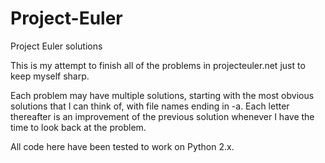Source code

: Project-Euler
=============

Project Euler solutions

This is my attempt to finish all of the problems in projecteuler.net just to 
keep myself sharp.

Each problem may have multiple solutions, starting with the most obvious 
solutions that I can think of, with file names ending in -a. Each letter 
thereafter is an improvement of the previous solution whenever I have the time 
to look back at the problem.

All code here have been tested to work on Python 2.x.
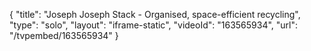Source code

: {
    "title": "Joseph Joseph Stack - Organised, space-efficient recycling",
    "type": "solo",
    "layout": "iframe-static",
    "videoId": "163565934",
    "url": "\/tvpembed\/163565934"
}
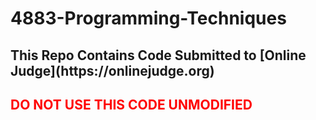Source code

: # 4883-Programming-Techniques
<h2>This Repo Contains Code Submitted to [Online Judge](https://onlinejudge.org)</h2>
<h2 style="color: red">DO NOT USE THIS CODE UNMODIFIED</h2>
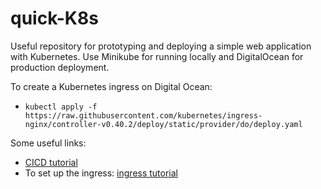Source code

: # quick-K8s

Useful repository for prototyping and deploying a simple web application with Kubernetes. Use Minikube for running locally and DigitalOcean for production deployment. 

To create a Kubernetes ingress on Digital Ocean:

* `kubectl apply -f https://raw.githubusercontent.com/kubernetes/ingress-nginx/controller-v0.40.2/deploy/static/provider/do/deploy.yaml`

Some useful links:

* [CICD tutorial](https://www.digitalocean.com/community/tutorials/how-to-automate-deployments-to-digitalocean-kubernetes-with-circleci)
* To set up the ingress: [ingress tutorial](https://www.digitalocean.com/community/tutorials/how-to-set-up-an-nginx-ingress-with-cert-manager-on-digitalocean-kubernetes#step-2-%E2%80%94-setting-up-the-kubernetes-nginx-ingress-controller)
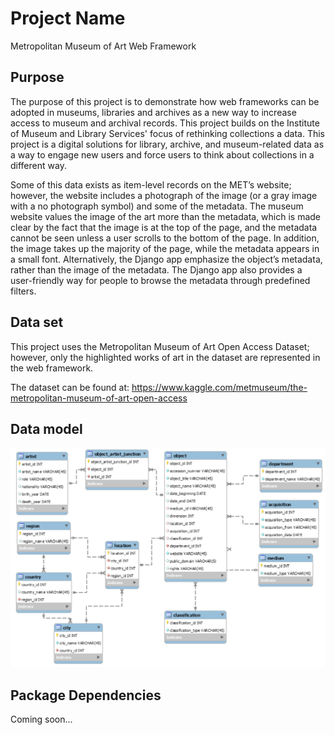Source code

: # Project Name
Metropolitan Museum of Art Web Framework

## Purpose
The purpose of this project is to demonstrate how web frameworks can be adopted in museums, libraries and archives as a new way to increase access to museum and archival records. This project builds on the Institute of Museum and Library Services' focus of rethinking collections a data. This project is a digital solutions for library, archive, and museum-related data as a way to engage new users and force users to think about collections in a different way. 

Some of this data exists as item-level records on the MET’s website; however, the website includes a photograph of the image (or a gray image with a no photograph symbol) and some of the metadata.  The museum website values the image of the art more than the metadata, which is made clear by the fact that the image is at the top of the page, and the metadata cannot be seen unless a user scrolls to the bottom of the page. In addition, the image takes up the majority of the page, while the metadata appears in a small font. Alternatively, the Django app emphasize the object’s metadata, rather than the image of the metadata. The Django app also provides a user-friendly way for people to browse the metadata through predefined filters. 

## Data set
This project uses the Metropolitan Museum of Art Open Access Dataset; however, only the highlighted works of art in the dataset are represented in the web framework.  

The dataset can be found at: 
https://www.kaggle.com/metmuseum/the-metropolitan-museum-of-art-open-access 

## Data model
![Data Model](static/img/met_datamodel.png)
## Package Dependencies
Coming soon...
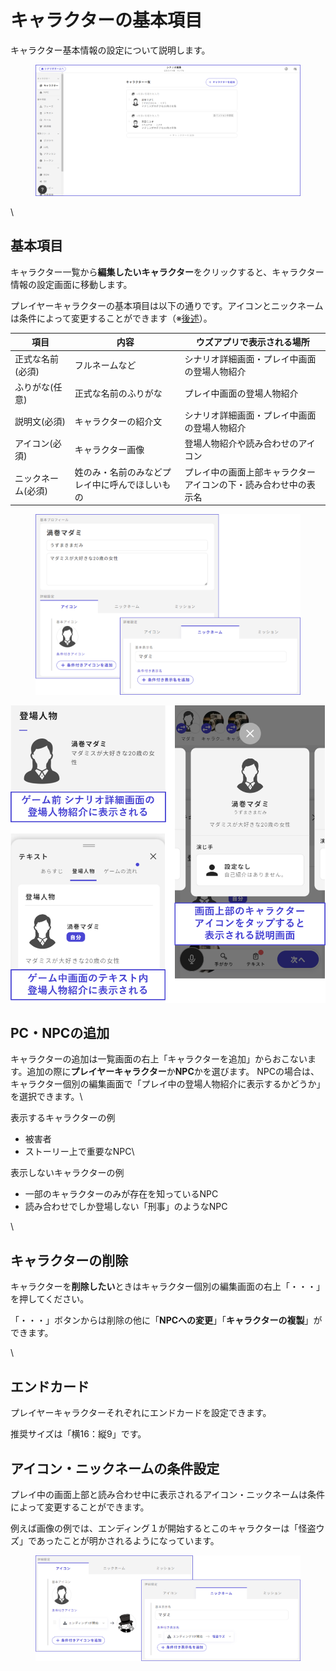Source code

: # キャラクターの基本項目

キャラクター基本情報の設定について説明します。

<figure><img src="../../.gitbook/assets/image (169).png" alt=""><figcaption></figcaption></figure>

\\

## 基本項目

キャラクター一覧から**編集したいキャラクター**をクリックすると、キャラクター情報の設定画面に移動します。

プレイヤーキャラクターの基本項目は以下の通りです。アイコンとニックネームは条件によって変更することができます（※[後述](basic.md#aikonnikkunmuno)）。

| 項目         | 内容                      | ウズアプリで表示される場所                    |
| ---------- | ----------------------- | -------------------------------- |
| 正式な名前(必須)  | フルネームなど                 | シナリオ詳細画面・プレイ中画面の登場人物紹介           |
| ふりがな(任意)　　 | 正式な名前のふりがな              | プレイ中画面の登場人物紹介                    |
| 説明文(必須)    | キャラクターの紹介文              | シナリオ詳細画面・プレイ中画面の登場人物紹介           |
| アイコン(必須)   | キャラクター画像                | 登場人物紹介や読み合わせのアイコン                |
| ニックネーム(必須) | 姓のみ・名前のみなどプレイ中に呼んでほしいもの | プレイ中の画面上部キャラクターアイコンの下・読み合わせ中の表示名 |

<figure><img src="../../.gitbook/assets/image (1) (1) (1) (1) (1) (1) (1) (1) (1) (1).png" alt=""><figcaption></figcaption></figure>

![](../../images/character2.png)

## PC・NPCの追加

キャラクターの追加は一覧画面の右上「キャラクターを追加」からおこないます。追加の際に**プレイヤーキャラクター**か**NPC**かを選びます。 NPCの場合は、キャラクター個別の編集画面で「プレイ中の登場人物紹介に表示するかどうか」を選択できます。\\

表示するキャラクターの例

* 被害者
* ストーリー上で重要なNPC\\

表示しないキャラクターの例

* 一部のキャラクターのみが存在を知っているNPC
* 読み合わせでしか登場しない「刑事」のようなNPC

\\

## キャラクターの削除

キャラクターを**削除したい**ときはキャラクター個別の編集画面の右上「・・・」を押してください。

「・・・」ボタンからは削除の他に「**NPCへの変更**」「**キャラクターの複製**」ができます。

\\

## エンドカード

プレイヤーキャラクターそれぞれにエンドカードを設定できます。

推奨サイズは「横16：縦9」です。

## アイコン・ニックネームの条件設定

プレイ中の画面上部と読み合わせ中に表示されるアイコン・ニックネームは条件によって変更することができます。

例えば画像の例では、エンディング１が開始するとこのキャラクターは「怪盗ウズ」であったことが明かされるようになっています。

<figure><img src="../../.gitbook/assets/image (2) (1) (1) (1) (1) (1) (1) (1).png" alt=""><figcaption></figcaption></figure>
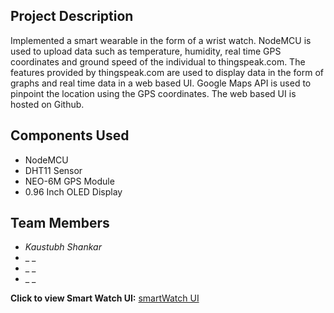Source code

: ## Project Description

Implemented a smart wearable in the form of a wrist watch. NodeMCU is used to upload data such as temperature, humidity, real time 
GPS coordinates and ground speed of the individual to thingspeak.com. The features provided by thingspeak.com are used to display data in the form of graphs and real time data in a web based UI. Google Maps API is used to pinpoint the location using the GPS coordinates. The web based UI is hosted on Github.

## Components Used

* NodeMCU
* DHT11 Sensor
* NEO-6M GPS Module
* 0.96 Inch OLED Display

## Team Members

- _Kaustubh Shankar_
- _ _
- _ _
- _ _ 


**Click to view Smart Watch UI:**
[smartWatch UI](https://kaustubhshan27.github.io/SmartWatch/UI)
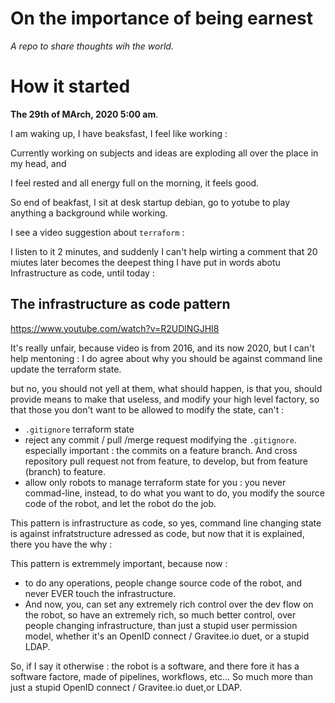 # On the importance of being earnest

_A repo to share thoughts wih the world._


# How it started

**The 29th of MArch, 2020 5:00 am**.

I am waking up, I have beaksfast, I feel like working :

Currently working on subjects and ideas are exploding all over the place in my head, and

I feel rested and all energy full on the morning, it feels good.

So end of beakfast, I sit at desk startup debian, go to yotube to play anything a background while working.

I see a video suggestion about `terraform` :


I listen to it 2 minutes, and suddenly I can't help wirting a comment that 20 miutes later becomes the
deepest thing I have put in words abotu Infrastructure as code, until today :



## The infrastructure as code pattern


https://www.youtube.com/watch?v=R2UDlNGJHI8

It's really unfair, because video is from 2016, and its now 2020, but I can't help mentoning :
I do agree about why you should be against command line update the terraform state.

but no, you should not yell at them, what should happen, is that you, should provide means to make that useless, and modify your high level factory, so that those you don't want to be allowed to modify the state, can't :
* `.gitignore` terraform state
* reject any commit / pull /merge request modifying the `.gitignore`. especially important : the commits on a feature branch. And cross repository pull request not from feature, to develop, but from feature (branch) to feature.
* allow only robots to manage terraform state for you : you never commad-line, instead, to do what you want to do, you modify the source code of the robot, and let the robot do the job.

This pattern is infrastructure as code, so yes, command line changing state is against infratstructure adressed as code, but now that it is explained, there you have the why :

This pattern is extremmely important, because now :
* to do any operations, people change source code of the robot, and never EVER touch the infrastructure.
* And now, you, can set any extremely rich control over the dev flow on the robot, so have an extremely rich, so much better control, over people changing infrastructure, than just a stupid user permission model, whether it's an OpenID connect / Gravitee.io duet, or a stupid LDAP.

So, if I say it otherwise : the robot is a software, and there fore it has a software factore, made of pipelines, workflows, etc... So much more than just a stupid  OpenID connect / Gravitee.io duet,or LDAP.

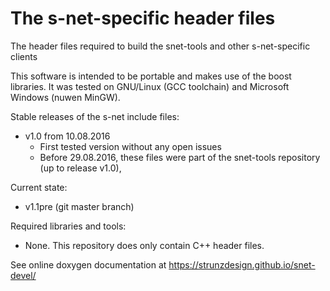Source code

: # The s-net-specific header files
The header files required to build the snet-tools and other s-net-specific clients

This software is intended to be portable and makes use of the boost libraries. It was tested on GNU/Linux (GCC toolchain)
and Microsoft Windows (nuwen MinGW).

Stable releases of the s-net include files:
- v1.0 from 10.08.2016
  - First tested version without any open issues
  - Before 29.08.2016, these files were part of the snet-tools repository (up to release v1.0),

Current state:
- v1.1pre (git master branch)

Required libraries and tools:
- None. This repository does only contain C++ header files.

See online doxygen documentation at https://strunzdesign.github.io/snet-devel/
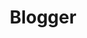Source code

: ---
blog: https://blogger.googleblog.com/
font:
  name: Open Sans
  google: https://fonts.google.com/specimen/Open+Sans
logohandle: blogger
sort: blogger
title: Blogger
twitter: blogger
website: https://www.blogger.com/
wikipedia: https://en.wikipedia.org/wiki/Blogger_(service)
---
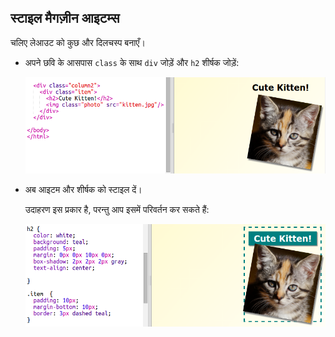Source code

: ## स्टाइल मैगज़ीन आइटम्स

चलिए लेआउट को कुछ और दिलचस्प बनाएँ।



+ अपने छवि के आसपास `class` के साथ `div` जोड़ें और `h2` शीर्षक जोड़ें:

	![screenshot](images/magazine-item.png)

+ अब आइटम और शीर्षक को स्टाइल दें।

	उदाहरण इस प्रकार है, परन्तु आप इसमें परिवर्तन कर सकते हैं:

	![screenshot](images/magazine-item-style.png)




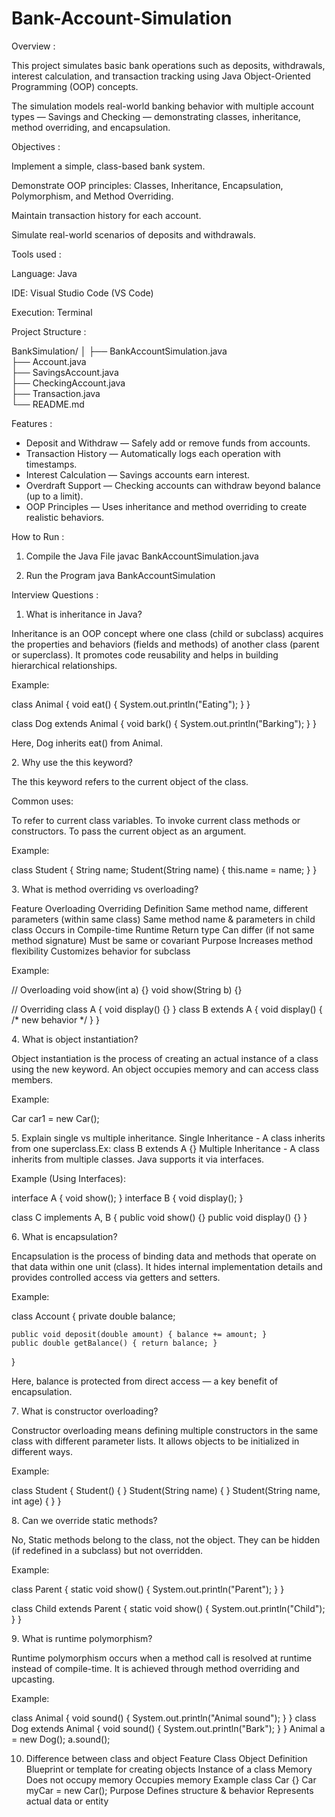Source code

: # Bank-Account-Simulation

Overview :

This project simulates basic bank operations such as deposits, withdrawals, interest calculation, and transaction tracking using Java Object-Oriented Programming (OOP) concepts.

The simulation models real-world banking behavior with multiple account types — Savings and Checking — demonstrating classes, inheritance, method overriding, and encapsulation.

Objectives :

Implement a simple, class-based bank system.

Demonstrate OOP principles: Classes, Inheritance, Encapsulation, Polymorphism, and Method Overriding.

Maintain transaction history for each account.

Simulate real-world scenarios of deposits and withdrawals.

Tools used :

Language: Java

IDE: Visual Studio Code (VS Code)

Execution: Terminal 

Project Structure :

BankSimulation/
│
├── BankAccountSimulation.java   
├── Account.java          
├── SavingsAccount.java   
├── CheckingAccount.java  
├── Transaction.java      
└── README.md             

Features :

 - Deposit and Withdraw — Safely add or remove funds from accounts.
 - Transaction History — Automatically logs each operation with timestamps.
 - Interest Calculation — Savings accounts earn interest.
 - Overdraft Support — Checking accounts can withdraw beyond balance (up to a limit).
 - OOP Principles — Uses inheritance and method overriding to create realistic behaviors.


How to Run :
1. Compile the Java File
javac BankAccountSimulation.java

2. Run the Program
java BankAccountSimulation

Interview Questions :

1. What is inheritance in Java?

Inheritance is an OOP concept where one class (child or subclass) acquires the properties and behaviors (fields and methods) of another class (parent or superclass).
It promotes code reusability and helps in building hierarchical relationships.

Example:

class Animal {
    void eat() { System.out.println("Eating"); }
}

class Dog extends Animal {
    void bark() { System.out.println("Barking"); }
}

Here, Dog inherits eat() from Animal.

2️. Why use the this keyword?

The this keyword refers to the current object of the class.

Common uses:

To refer to current class variables.
To invoke current class methods or constructors.
To pass the current object as an argument.

Example:

class Student {
    String name;
    Student(String name) {
        this.name = name; 
    }
}

3️. What is method overriding vs overloading?

Feature	                                  Overloading	                                 Overriding
Definition	    Same method name, different parameters (within same class)	      Same method name & parameters in child class
Occurs in                     	Compile-time	                                            Runtime
Return type	            Can differ (if not same method signature)	                Must be same or covariant
Purpose	                     Increases method flexibility	                   Customizes behavior for subclass

Example:

// Overloading
void show(int a) {}
void show(String b) {}

// Overriding
class A { void display() {} }
class B extends A { void display() { /* new behavior */ } }

4️. What is object instantiation?

Object instantiation is the process of creating an actual instance of a class using the new keyword.
An object occupies memory and can access class members.

Example:

Car car1 = new Car();

5️. Explain single vs multiple inheritance.
Single Inheritance - A class inherits from one superclass.Ex: class B extends A {}
Multiple Inheritance - A class inherits from multiple classes.	Java supports it via interfaces.

Example (Using Interfaces):

interface A { void show(); }
interface B { void display(); }

class C implements A, B {
    public void show() {}
    public void display() {}
}

6️. What is encapsulation?

Encapsulation is the process of binding data and methods that operate on that data within one unit (class).
It hides internal implementation details and provides controlled access via getters and setters.

Example:

class Account {
    private double balance;

    public void deposit(double amount) { balance += amount; }
    public double getBalance() { return balance; }
}

Here, balance is protected from direct access — a key benefit of encapsulation.

7️. What is constructor overloading?

Constructor overloading means defining multiple constructors in the same class with different parameter lists.
It allows objects to be initialized in different ways.

Example:

class Student {
    Student() { }
    Student(String name) { }
    Student(String name, int age) { 
    }
}

8️. Can we override static methods?

No, Static methods belong to the class, not the object.
They can be hidden (if redefined in a subclass) but not overridden.

Example:

class Parent {
    static void show() {
    System.out.println("Parent"); 
    }
}

class Child extends Parent {
    static void show()
    {
    System.out.println("Child");
    } 
}

9️. What is runtime polymorphism?

Runtime polymorphism  occurs when a method call is resolved at runtime instead of compile-time.
It is achieved through method overriding and upcasting.

Example:

class Animal { 
void sound() {
System.out.println("Animal sound");
}
}
class Dog extends Animal { 
void sound() {
System.out.println("Bark");
}
}
Animal a = new Dog();
a.sound(); 

10. Difference between class and object
Feature	                          Class                    	Object
Definition	 Blueprint or template for creating objects	  Instance of a class
Memory	              Does not occupy memory	              Occupies memory
Example	                   class Car {}	                    Car myCar = new Car();
Purpose	        Defines structure & behavior	             Represents actual data or entity

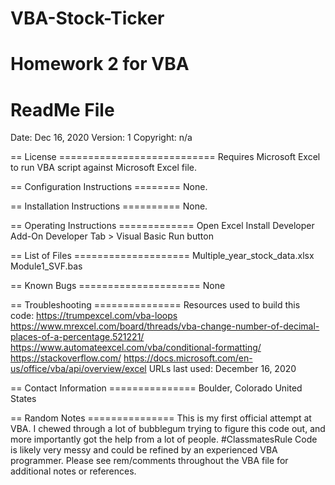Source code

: # VBA-Stock-Ticker
Homework 2 for VBA
================
ReadMe File
================

Date: Dec 16, 2020
Version: 1
Copyright: n/a

== License ===========================
Requires Microsoft Excel to run VBA script against Microsoft Excel file.


== Configuration Instructions ========
None.


== Installation Instructions ==========
None.


== Operating Instructions =============
Open Excel
Install Developer Add-On
Developer Tab > Visual Basic
Run button


== List of Files ====================
Multiple_year_stock_data.xlsx
Module1_SVF.bas


== Known Bugs =====================
None


== Troubleshooting ===============
Resources used to build this code:
https://trumpexcel.com/vba-loops
https://www.mrexcel.com/board/threads/vba-change-number-of-decimal-places-of-a-percentage.521221/
https://www.automateexcel.com/vba/conditional-formatting/
https://stackoverflow.com/
https://docs.microsoft.com/en-us/office/vba/api/overview/excel
URLs last used: December 16, 2020


== Contact Information ===============
Boulder, Colorado   United States


== Random Notes ===============
This is my first official attempt at VBA. I chewed through a lot of bubblegum trying to figure this code out, and more importantly got the help from a lot of people. #ClassmatesRule
Code is likely very messy and could be refined by an experienced VBA programmer.
Please see rem/comments throughout the VBA file for additional notes or references.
──────────────────────────────
A single number, please: how many lines in the data above contain the string "figure"?

4